The valid_words set stores only words that satisfy the prefix condition. A word becomes valid in two situations:
- It has length
1 - Its immediate prefix already belongs to
valid_words
The expression word[:-1] removes the last character and gives the required shorter prefix.
Whenever a valid word is found, the algorithm compares it against the current best answer. The comparison logic follows the problem rules exactly:
- Prefer longer words
- If lengths tie, prefer lexicographically smaller words
Finally, the method returns the best valid word discovered during traversal.
Go Solution
package main
import (
"sort"
)
func longestWord(words []string) string {
sort.Slice(words, func(i, j int) bool {
if len(words[i]) == len(words[j]) {
return words[i] < words[j]
}
return len(words[i]) < len(words[j])
})
validWords := make(map[string]bool)
bestAnswer := ""
for _, word := range words {
if len(word) == 1 || validWords[word[:len(word)-1]] {
validWords[word] = true
if len(word) > len(bestAnswer) ||
(len(word) == len(bestAnswer) && word < bestAnswer) {
bestAnswer = word
}
}
}
return bestAnswer
}
The Go solution follows the same logic as the Python implementation.
A custom comparator is used with sort.Slice to sort by length first and lexicographical order second.
Go does not have a built-in set type, so a map[string]bool is used instead. Presence in the map indicates that a word is valid.
Substring extraction uses slicing syntax:
word[:len(word)-1]
This produces the immediate prefix needed for validation.

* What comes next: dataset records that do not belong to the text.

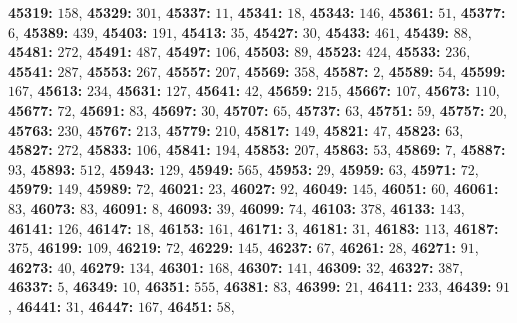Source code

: \textsf{\bfseries 45319:} $158$, \textsf{\bfseries 45329:} $301$, \textsf{\bfseries 45337:} $11$, \textsf{\bfseries 45341:} $18$, \textsf{\bfseries 45343:} $146$, \textsf{\bfseries 45361:} $51$, \textsf{\bfseries 45377:} $6$, \textsf{\bfseries 45389:} $439$, \textsf{\bfseries 45403:} $191$, \textsf{\bfseries 45413:} $35$, \textsf{\bfseries 45427:} $30$, \textsf{\bfseries 45433:} $461$, \textsf{\bfseries 45439:} $88$, \textsf{\bfseries 45481:} $272$, \textsf{\bfseries 45491:} $487$, \textsf{\bfseries 45497:} $106$, \textsf{\bfseries 45503:} $89$, \textsf{\bfseries 45523:} $424$, \textsf{\bfseries 45533:} $236$, \textsf{\bfseries 45541:} $287$, \textsf{\bfseries 45553:} $267$, \textsf{\bfseries 45557:} $207$, \textsf{\bfseries 45569:} $358$, \textsf{\bfseries 45587:} $2$, \textsf{\bfseries 45589:} $54$, \textsf{\bfseries 45599:} $167$, \textsf{\bfseries 45613:} $234$, \textsf{\bfseries 45631:} $127$, \textsf{\bfseries 45641:} $42$, \textsf{\bfseries 45659:} $215$, \textsf{\bfseries 45667:} $107$, \textsf{\bfseries 45673:} $110$, \textsf{\bfseries 45677:} $72$, \textsf{\bfseries 45691:} $83$, \textsf{\bfseries 45697:} $30$, \textsf{\bfseries 45707:} $65$, \textsf{\bfseries 45737:} $63$, \textsf{\bfseries 45751:} $59$, \textsf{\bfseries 45757:} $20$, \textsf{\bfseries 45763:} $230$, \textsf{\bfseries 45767:} $213$, \textsf{\bfseries 45779:} $210$, \textsf{\bfseries 45817:} $149$, \textsf{\bfseries 45821:} $47$, \textsf{\bfseries 45823:} $63$, \textsf{\bfseries 45827:} $272$, \textsf{\bfseries 45833:} $106$, \textsf{\bfseries 45841:} $194$, \textsf{\bfseries 45853:} $207$, \textsf{\bfseries 45863:} $53$, \textsf{\bfseries 45869:} $7$, \textsf{\bfseries 45887:} $93$, \textsf{\bfseries 45893:} $512$, \textsf{\bfseries 45943:} $129$, \textsf{\bfseries 45949:} $565$, \textsf{\bfseries 45953:} $29$, \textsf{\bfseries 45959:} $63$, \textsf{\bfseries 45971:} $72$, \textsf{\bfseries 45979:} $149$, \textsf{\bfseries 45989:} $72$, \textsf{\bfseries 46021:} $23$, \textsf{\bfseries 46027:} $92$, \textsf{\bfseries 46049:} $145$, \textsf{\bfseries 46051:} $60$, \textsf{\bfseries 46061:} $83$, \textsf{\bfseries 46073:} $83$, \textsf{\bfseries 46091:} $8$, \textsf{\bfseries 46093:} $39$, \textsf{\bfseries 46099:} $74$, \textsf{\bfseries 46103:} $378$, \textsf{\bfseries 46133:} $143$, \textsf{\bfseries 46141:} $126$, \textsf{\bfseries 46147:} $18$, \textsf{\bfseries 46153:} $161$, \textsf{\bfseries 46171:} $3$, \textsf{\bfseries 46181:} $31$, \textsf{\bfseries 46183:} $113$, \textsf{\bfseries 46187:} $375$, \textsf{\bfseries 46199:} $109$, \textsf{\bfseries 46219:} $72$, \textsf{\bfseries 46229:} $145$, \textsf{\bfseries 46237:} $67$, \textsf{\bfseries 46261:} $28$, \textsf{\bfseries 46271:} $91$, \textsf{\bfseries 46273:} $40$, \textsf{\bfseries 46279:} $134$, \textsf{\bfseries 46301:} $168$, \textsf{\bfseries 46307:} $141$, \textsf{\bfseries 46309:} $32$, \textsf{\bfseries 46327:} $387$, \textsf{\bfseries 46337:} $5$, \textsf{\bfseries 46349:} $10$, \textsf{\bfseries 46351:} $555$, \textsf{\bfseries 46381:} $83$, \textsf{\bfseries 46399:} $21$, \textsf{\bfseries 46411:} $233$, \textsf{\bfseries 46439:} $91$, \textsf{\bfseries 46441:} $31$, \textsf{\bfseries 46447:} $167$, \textsf{\bfseries 46451:} $58$, 
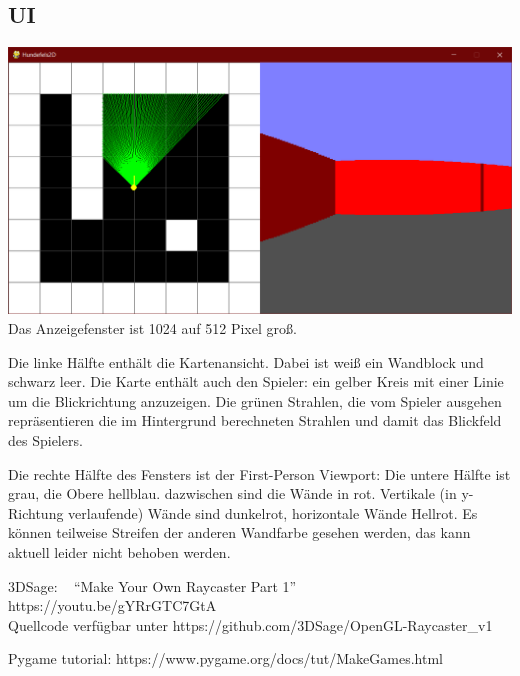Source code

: \documentclass[a4paper,titlepage]{article}
\begin{document}
\subsection{UI}
\includegraphics[scale=1.11]{./img/ui}\\

Das Anzeigefenster ist 1024 auf 512 Pixel groß.

Die linke Hälfte enthält die Kartenansicht. Dabei ist weiß ein Wandblock und schwarz leer. Die  Karte enthält auch den Spieler: ein gelber Kreis mit einer Linie um die Blickrichtung anzuzeigen. Die grünen Strahlen, die vom Spieler ausgehen repräsentieren die im Hintergrund berechneten Strahlen und damit das Blickfeld des Spielers.

Die rechte Hälfte des Fensters ist der First-Person Viewport: Die untere Hälfte ist grau, die Obere hellblau. dazwischen sind die Wände in rot. Vertikale (in y-Richtung verlaufende) Wände sind dunkelrot, horizontale Wände Hellrot. Es können teilweise Streifen der anderen Wandfarbe gesehen werden, das kann aktuell leider nicht behoben werden.

\newpage

\begin{flushleft}
\begin{thebibliography}{99}
	
 3DSage: ~ ``Make Your Own Raycaster Part 1'' ~ https://youtu.be/gYRrGTC7GtA\\ Quellcode verfügbar unter https://github.com/3DSage/OpenGL-Raycaster\_v1

 Pygame tutorial: 	https://www.pygame.org/docs/tut/MakeGames.html
\end{thebibliography}
\end{flushleft}
\end{document}
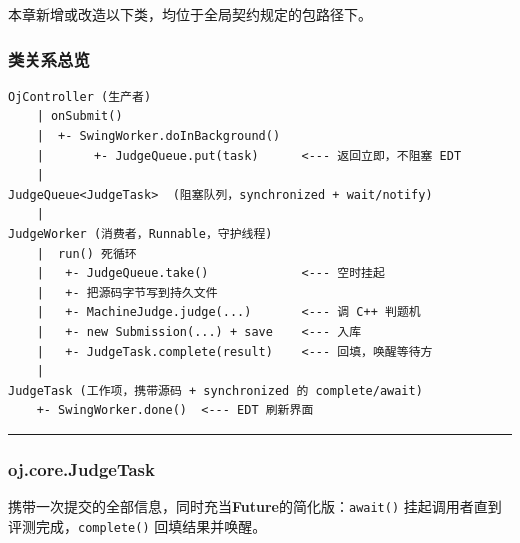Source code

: \documentclass[
  11pt,
]{ctexart}
\begin{document}
本章新增或改造以下类，均位于全局契约规定的包路径下。

\hypertarget{ux7c7bux5173ux7cfbux603bux89c8-1}{%
\subsubsection{类关系总览}\label{ux7c7bux5173ux7cfbux603bux89c8-1}}

\begin{verbatim}
OjController (生产者)
    | onSubmit()
    |  +- SwingWorker.doInBackground()
    |       +- JudgeQueue.put(task)      <--- 返回立即，不阻塞 EDT
    |
JudgeQueue<JudgeTask>  (阻塞队列，synchronized + wait/notify)
    |
JudgeWorker (消费者，Runnable，守护线程)
    |  run() 死循环
    |   +- JudgeQueue.take()             <--- 空时挂起
    |   +- 把源码字节写到持久文件
    |   +- MachineJudge.judge(...)       <--- 调 C++ 判题机
    |   +- new Submission(...) + save    <--- 入库
    |   +- JudgeTask.complete(result)    <--- 回填，唤醒等待方
    |
JudgeTask (工作项，携带源码 + synchronized 的 complete/await)
    +- SwingWorker.done()  <--- EDT 刷新界面
\end{verbatim}

\begin{center}\rule{0.5\linewidth}{0.5pt}\end{center}

\hypertarget{oj.core.judgetask}{%
\subsubsection{oj.core.JudgeTask}\label{oj.core.judgetask}}

携带一次提交的全部信息，同时充当\textbf{Future}的简化版：\texttt{await()}
挂起调用者直到评测完成，\texttt{complete()} 回填结果并唤醒。
\end{document}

Unlike Python, Go distinguishes between nil maps and initialized maps, so make(map[string]bool) is required before insertion.
Worked Examples
Example 1
Input: ["k","ki","kir","kira","kiran"]
After sorting:
| Word |
|---|
| k |
| ki |
| kir |
| kira |
| kiran |
Processing steps:
| Current Word | Required Prefix | Prefix Exists? | Valid Set After Step | Best Answer |
|---|---|---|---|---|
| k | none | yes | {k} | k |
| ki | k | yes | {k, ki} | ki |
| kir | ki | yes | {k, ki, kir} | kir |
| kira | kir | yes | {k, ki, kir, kira} | kira |
| kiran | kira | yes | {k, ki, kir, kira, kiran} | kiran |
Final answer:
"kiran"
Example 2
Input: ["a", "banana", "app", "appl", "ap", "apply", "apple"]
After sorting:
| Word |
|---|
| a |
| ap |
| app |
| appl |
| apple |
| apply |
| banana |
Processing:
| Current Word | Required Prefix | Prefix Exists? | Best Answer |
|---|---|---|---|
| a | none | yes | a |
| ap | a | yes | ap |
| app | ap | yes | app |
| appl | app | yes | appl |
| apple | appl | yes | apple |
| apply | appl | yes | apple |
| banana | banan | no | apple |
Both "apple" and "apply" are valid and length 5.

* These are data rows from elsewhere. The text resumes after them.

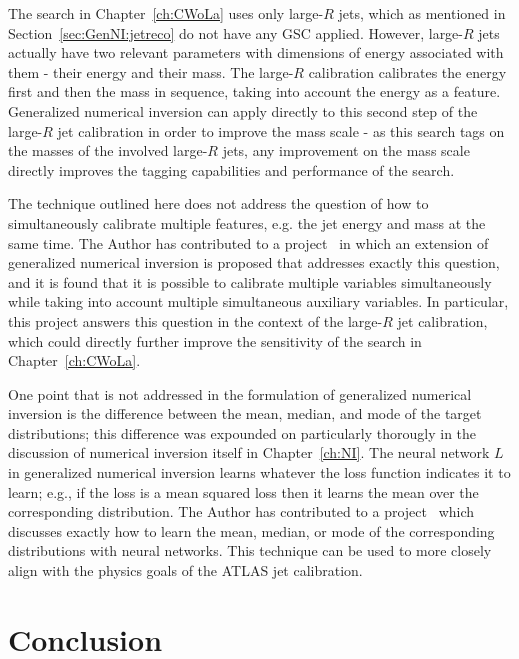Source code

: The search in Chapter~\ref{ch:CWoLa} uses only large-$R$ jets, which as mentioned in Section~\ref{sec:GenNI:jetreco} do not have any GSC applied.
However, large-$R$ jets actually have two relevant parameters with dimensions of energy associated with them - their energy and their mass.
The large-$R$ calibration calibrates the energy first and then the mass in sequence, taking into account the energy as a feature.
Generalized numerical inversion can apply directly to this second step of the large-$R$ jet calibration in order to improve the mass scale - as this search tags on the masses of the involved large-$R$ jets, any improvement on the mass scale directly improves the tagging capabilities and performance of the search.

The technique outlined here does not address the question of how to simultaneously calibrate multiple features, e.g. the jet energy and mass at the same time.
The Author has contributed to a project~\cite{ATL-PHYS-PUB-2020-001} in which an extension of generalized numerical inversion is proposed that addresses exactly this question, and it is found that it is possible to calibrate multiple variables simultaneously while taking into account multiple simultaneous auxiliary variables.
In particular, this project answers this question in the context of the large-$R$ jet calibration, which could directly further improve the sensitivity of the search in Chapter~\ref{ch:CWoLa}.

One point that is not addressed in the formulation of generalized numerical inversion is the difference between the mean, median, and mode of the target distributions; this difference was expounded on particularly thorougly in the discussion of numerical inversion itself in Chapter~\ref{ch:NI}.
The neural network $L$ in generalized numerical inversion learns whatever the loss function indicates it to learn; e.g., if the loss is a mean squared loss then it learns the mean over the corresponding distribution.
The Author has contributed to a project~\cite{Cheong:2019upg} which discusses exactly how to learn the mean, median, or mode of the corresponding distributions with neural networks.
This technique can be used to more closely align with the physics goals of the ATLAS jet calibration.

\section{Conclusion}
\label{sec:GenNI:conclusion}

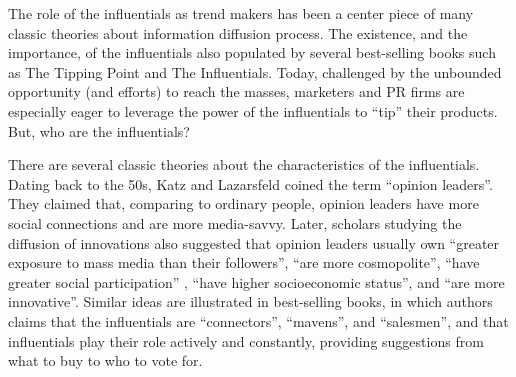 \documentclass[phd,tocprelim]{cornell}
\begin{document}


The role of the influentials as trend makers has been a center piece of many classic theories about information diffusion process\cite{katz_lazarsfeld,rogers-2003}. The existence, and the importance, of the influentials also populated by several best-selling books such as The Tipping Point\cite{Gladwell:2002} and The Influentials\cite{keller_berry}. Today, challenged by the unbounded opportunity (and efforts) to reach the masses, marketers and PR firms are especially eager to leverage the power of the influentials to ``tip'' their products. But, who are the influentials? 

There are several classic theories about the characteristics of the influentials. Dating back to the 50s, Katz and Lazarsfeld coined the term ``opinion leaders''. They claimed that, comparing to ordinary people, opinion leaders have more social connections and are more media-savvy\cite{katz_lazarsfeld}. Later, scholars studying the diffusion of innovations also suggested that opinion leaders usually own ``greater exposure to mass media than their followers'', ``are more cosmopolite'', ``have greater social participation'' , ``have higher socioeconomic status'', and ``are more innovative''\cite{rogers-2003}. Similar ideas are illustrated in best-selling books, in which authors claims that the influentials are ``connectors'', ``mavens'', and ``salesmen''\cite{gladwell}, and that influentials play their role actively and constantly, providing suggestions from what to buy to who to vote for\cite{keller_berry}.
\end{document}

Since "apple" is lexicographically smaller:
"apple"
is returned.
Example 3
Input: ["abc", "bc", "ab", "qwe"]
After sorting:
| Word |
|---|
| ab |
| bc |
| abc |
| qwe |
Processing:
| Current Word | Required Prefix | Prefix Exists? | Valid? |
|---|---|---|---|
| ab | a | no | no |
| bc | b | no | no |
| abc | ab | no | no |
| qwe | qw | no | no |
No valid words exist.
Final answer:
""
Complexity Analysis
| Measure | Complexity | Explanation |
|---|---|---|
| Time | O(n log n + total_chars) | Sorting dominates, prefix checks are constant time |
| Space | O(total_chars) | Hash set stores valid words |
The sorting step requires O(n log n) comparisons. Since the total character count is bounded by 10^5, this is efficient for the problem constraints.

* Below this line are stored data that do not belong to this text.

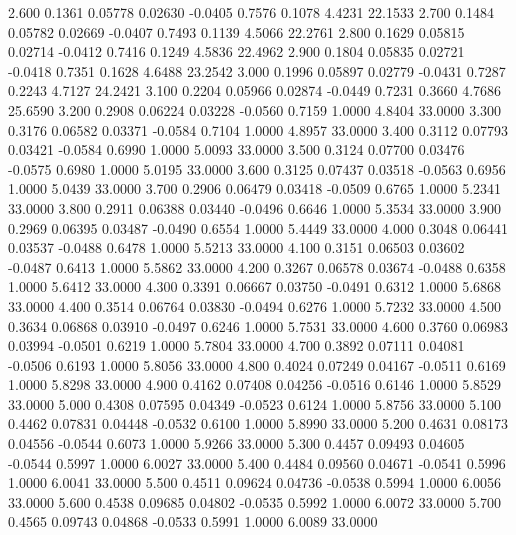    2.600   0.1361   0.05778   0.02630  -0.0405   0.7576   0.1078   4.4231  22.1533
   2.700   0.1484   0.05782   0.02669  -0.0407   0.7493   0.1139   4.5066  22.2761
   2.800   0.1629   0.05815   0.02714  -0.0412   0.7416   0.1249   4.5836  22.4962
   2.900   0.1804   0.05835   0.02721  -0.0418   0.7351   0.1628   4.6488  23.2542
   3.000   0.1996   0.05897   0.02779  -0.0431   0.7287   0.2243   4.7127  24.2421
   3.100   0.2204   0.05966   0.02874  -0.0449   0.7231   0.3660   4.7686  25.6590
   3.200   0.2908   0.06224   0.03228  -0.0560   0.7159   1.0000   4.8404  33.0000
   3.300   0.3176   0.06582   0.03371  -0.0584   0.7104   1.0000   4.8957  33.0000
   3.400   0.3112   0.07793   0.03421  -0.0584   0.6990   1.0000   5.0093  33.0000
   3.500   0.3124   0.07700   0.03476  -0.0575   0.6980   1.0000   5.0195  33.0000
   3.600   0.3125   0.07437   0.03518  -0.0563   0.6956   1.0000   5.0439  33.0000
   3.700   0.2906   0.06479   0.03418  -0.0509   0.6765   1.0000   5.2341  33.0000
   3.800   0.2911   0.06388   0.03440  -0.0496   0.6646   1.0000   5.3534  33.0000
   3.900   0.2969   0.06395   0.03487  -0.0490   0.6554   1.0000   5.4449  33.0000
   4.000   0.3048   0.06441   0.03537  -0.0488   0.6478   1.0000   5.5213  33.0000
   4.100   0.3151   0.06503   0.03602  -0.0487   0.6413   1.0000   5.5862  33.0000
   4.200   0.3267   0.06578   0.03674  -0.0488   0.6358   1.0000   5.6412  33.0000
   4.300   0.3391   0.06667   0.03750  -0.0491   0.6312   1.0000   5.6868  33.0000
   4.400   0.3514   0.06764   0.03830  -0.0494   0.6276   1.0000   5.7232  33.0000
   4.500   0.3634   0.06868   0.03910  -0.0497   0.6246   1.0000   5.7531  33.0000
   4.600   0.3760   0.06983   0.03994  -0.0501   0.6219   1.0000   5.7804  33.0000
   4.700   0.3892   0.07111   0.04081  -0.0506   0.6193   1.0000   5.8056  33.0000
   4.800   0.4024   0.07249   0.04167  -0.0511   0.6169   1.0000   5.8298  33.0000
   4.900   0.4162   0.07408   0.04256  -0.0516   0.6146   1.0000   5.8529  33.0000
   5.000   0.4308   0.07595   0.04349  -0.0523   0.6124   1.0000   5.8756  33.0000
   5.100   0.4462   0.07831   0.04448  -0.0532   0.6100   1.0000   5.8990  33.0000
   5.200   0.4631   0.08173   0.04556  -0.0544   0.6073   1.0000   5.9266  33.0000
   5.300   0.4457   0.09493   0.04605  -0.0544   0.5997   1.0000   6.0027  33.0000
   5.400   0.4484   0.09560   0.04671  -0.0541   0.5996   1.0000   6.0041  33.0000
   5.500   0.4511   0.09624   0.04736  -0.0538   0.5994   1.0000   6.0056  33.0000
   5.600   0.4538   0.09685   0.04802  -0.0535   0.5992   1.0000   6.0072  33.0000
   5.700   0.4565   0.09743   0.04868  -0.0533   0.5991   1.0000   6.0089  33.0000
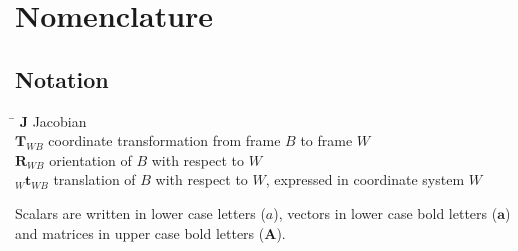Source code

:
\chapter*{Nomenclature}\label{chap:symbole}

\section*{Notation}
  \begin{tabbing}
    \hspace*{1.6cm}   \= \kill
    $\mathbf{J}$       \> Jacobian \\[0.5ex]
    $\mathbf{T}_{WB}$  \> coordinate transformation from frame $B$ to frame $W$ \\[0.5ex]
    $\mathbf{R}_{WB}$  \> orientation of $B$ with respect to $W$ \\[0.5ex]
    $_W\mathbf{t}_{WB}$\> translation of $B$ with respect to $W$, expressed in coordinate system $W$ \\[0.5ex]
  \end{tabbing}
  
Scalars are written in lower case letters ($a$), vectors in lower case bold letters ($\mathbf{a}$) and matrices in upper case bold letters ($\mathbf{A}$).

Each word is processed once, and each prefix lookup in the hash set is approximately O(1) average time.
The extra space comes from storing valid words in the hash set.
Test Cases
solution = Solution()
# Provided examples
assert solution.longestWord(
["k", "ki", "kir", "kira", "kiran"]
) == "kiran" # complete prefix chain
assert solution.longestWord(
["a", "banana", "app", "appl", "ap", "apply", "apple"]
) == "apple" # lexicographical tie-breaking
assert solution.longestWord(
["abc", "bc", "ab", "qwe"]
) == "" # no valid words
# Single word
assert solution.longestWord(
["a"]
) == "a" # single character word is valid
# Missing intermediate prefix
assert solution.longestWord(
["a", "abc"]
) == "a" # abc invalid because ab missing
# Multiple valid chains
assert solution.longestWord(
["w", "wo", "wor", "worl", "world"]
) == "world" # full valid chain
# Lexicographical comparison
assert solution.longestWord(
["a", "ap", "app", "appl", "apple", "apply"]
) == "apple" # same length, smaller lexicographically
# No single character words
assert solution.longestWord(
["ab", "abc", "abcd"]
) == "" # no starting prefix
# Multiple one-letter words
assert solution.longestWord(
["a", "b", "ba", "ban", "bana", "banan", "banana"]
) == "banana" # longest valid chain
# Duplicate-like structure
assert solution.longestWord(
["t", "to", "top", "tops", "toy"]
) == "tops" # tops longer than toy
Test Case Summary
| Test | Why |
|---|---|
["k","ki","kir","kira","kiran"] |
Verifies standard valid prefix chain |
["a","banana","app","appl","ap","apply","apple"] |
Verifies lexicographical tie-breaking |
["abc","bc","ab","qwe"] |
Verifies empty result case |
["a"] |
Smallest valid input |
["a","abc"] |
Missing intermediate prefix |
["w","wo","wor","worl","world"] |
Complete growing chain |
["a","ap","app","appl","apple","apply"] |
Equal-length comparison |
["ab","abc","abcd"] |
No valid starting prefix |
["a","b","ba","ban","bana","banan","banana"] |
Long valid construction |
["t","to","top","tops","toy"] |
Competing valid chains |
Edge Cases
No Valid Words Exist
An important edge case occurs when no word has all required prefixes. For example:
["abc", "abcd", "xyz"]
None of these words have their shorter prefixes present. A buggy implementation might incorrectly return the longest word anyway. This solution avoids that problem because a word only enters valid_words if its immediate prefix already exists there.
Multiple Longest Words
The problem requires lexicographical tie-breaking. Consider:
["a", "ap", "app", "appl", "apple", "apply"]
Both "apple" and "apply" are valid and have the same length. A careless implementation might simply return whichever appears first in the input. This solution explicitly compares lexicographical order when lengths match.
Missing Intermediate Prefix
A word may have some prefixes present but not all of them. For example:
["a", "app"]
The word "app" is invalid because "ap" is missing. The algorithm handles this correctly because "app" requires "ap" to already exist in valid_words, which it does not.
Single Character Words
Any one-letter word is automatically valid because there are no smaller non-empty prefixes to check. The implementation explicitly handles this with:
if len(word) == 1
Without this condition, no chain could ever begin.